OBJECTIVE:Members of the general population often assume that they suffer from food allergy, but the true prevalence is low. Testing for the diagnosis of food-related hypersensitivity entails laborious procedures, including GI endoscopy. Our objective was to develop an endoscopic screening approach for food allergy.METHODS:Endoscopically guided segmental lavage was performed in 11 patients with GI allergy and in 20 controls during lower GI endoscopy of the terminal ileum, the coecum, and the rectosigmoid. Eosinophilic cationic protein (ECP) and protein were measured in native lavage fluid, and immunoglobulin E (IgE) was also measured after a 10-fold lavage concentration.RESULTS:IgE/protein in lavage fluid from the coecum (0.055 ± 0.068 U/mg vs 0.003 ± 0.012 U/mg; p = 0.001) and the rectosigmoid (0.134 ± 0.170 U/mg vs 0.019 ± 0.042 U/mg; p < 0.05) was significantly elevated in patients with GI allergy. ECP/protein was significantly elevated at the terminal ileum (22.95 ± 37.67 μg/mg vs 7.09 ± 7.68 μg/mg; p < 0.05) and the rectosigmoid (23.66 ± 19.43 μg/mg vs 11.97 ± 16.39 μg/mg; p < 0.05). The combined use of GI lavage IgE and ECP as a diagnostic test for food allergy resulted in a sensitivity of 91% and a specificity of 80%.CONCLUSIONS:In endoscopically guided segmental lavage fluid, IgE and ECP/protein are increased in patients with food allergy. These measurements seem to offer an attractive diagnostic tool and may serve as a screening method.

Secretion and tissue content of eosinophil cationic protein in Crohn's disease.
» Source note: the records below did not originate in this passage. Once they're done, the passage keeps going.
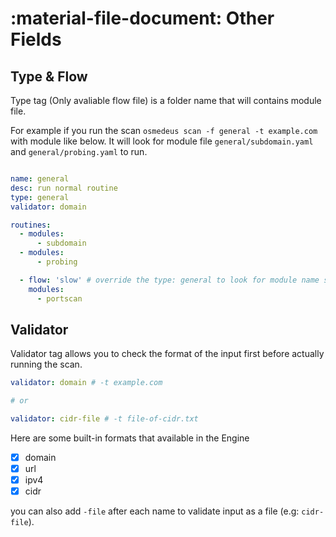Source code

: # :material-file-document: Other Fields

## Type & Flow

Type tag (Only avaliable flow file) is a folder name that will contains module file.

For example if you run the scan `osmedeus scan -f general -t example.com` with module like below. It will look for module file `general/subdomain.yaml` and `general/probing.yaml` to run.

```yaml

name: general
desc: run normal routine
type: general
validator: domain

routines:
  - modules:
      - subdomain
  - modules:
      - probing

  - flow: 'slow' # override the type: general to look for module name slow/portscan.yaml
    modules:
      - portscan
```


## Validator

Validator tag allows you to check the format of the input first before actually running the scan.

```yaml
validator: domain # -t example.com

# or

validator: cidr-file # -t file-of-cidr.txt
```

Here are some built-in formats that available in the Engine

- [x] domain
- [x] url
- [x] ipv4
- [x] cidr

you can also add `-file` after each name to validate input as a file (e.g: `cidr-file`).
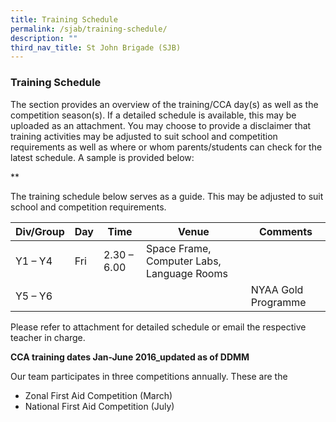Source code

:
 ```yaml
---
title: Training Schedule
permalink: /sjab/training-schedule/
description: ""
third_nav_title: St John Brigade (SJB)
---
```

### Training Schedule

The section provides an overview of the training/CCA day(s) as well as the competition season(s). If a detailed schedule is available, this may be uploaded as an attachment. You may choose to provide a disclaimer that training activities may be adjusted to suit school and competition requirements as well as where or whom parents/students can check for the latest schedule. A sample is provided below:

\*\*

The training schedule below serves as a guide. This may be adjusted to suit school and competition requirements.

<table>
<thead>
  <tr>
    <th>Div/Group</th>
    <th>Day</th>
    <th>Time</th>
    <th>Venue</th>
    <th>Comments</th>
  </tr>
</thead>
<tbody>
  <tr>
    <td> Y1 – Y4</td>
    <td>Fri</td>
    <td>2.30 – 6.00</td>
    <td> Space Frame, Computer Labs, Language Rooms</td>
    <td></td>
  </tr>
  <tr>
    <td> Y5 – Y6</td>
    <td></td>
    <td></td>
    <td></td>
    <td>NYAA Gold Programme</td>
  </tr>
</tbody>
</table>

Please refer to attachment for detailed schedule or email the respective teacher in charge.

**CCA training dates Jan-June 2016_updated as of DDMM**

Our team participates in three competitions annually. These are the

*   Zonal First Aid Competition (March)
*   National First Aid Competition (July)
To define further the role of eosinophils in the pathogenesis of Crohns disease, the secretion rate and tissue content of eosinophilic cationic protein (ECP) were measured in colorectal samples. Mucosal biopsies were obtained from 22 controls and 20 patients with Crohns disease during colonoscopy. After measurement of the initial basal ECP, release samples were incubated using a mucosa oxygenation system. Spontaneous and antiimmunoglobulin E (anti-IgE)-induced secretions of ECP were measured at different time points. For detection of the remaining tissue, ECP amount samples were mechanically homogenized after the incubation period. ECP measurement was performed by radioimmunoassay. Spontaneous ECP secretion rates during the incubation period were similar in all patient groups, whereas the initial basal ECP secretion was significantly increased in tissue affected by Crohns disease. After stimulation with anti-IgE, ECP secretion was increased two-fold in controls and three-fold in patients with Crohns disease. In tissue affected by Crohns disease, ECP levels were found to be significantly increased in most segments of the lower gastrointestinal tract with the highest ECP concentrations in affected mucosa. This functional study demonstrates an enhanced immunologically mediated ECP secretion and an accumulation of ECP in the intestinal mucosa of Crohns disease, indicating a local upregulation of eosinophils.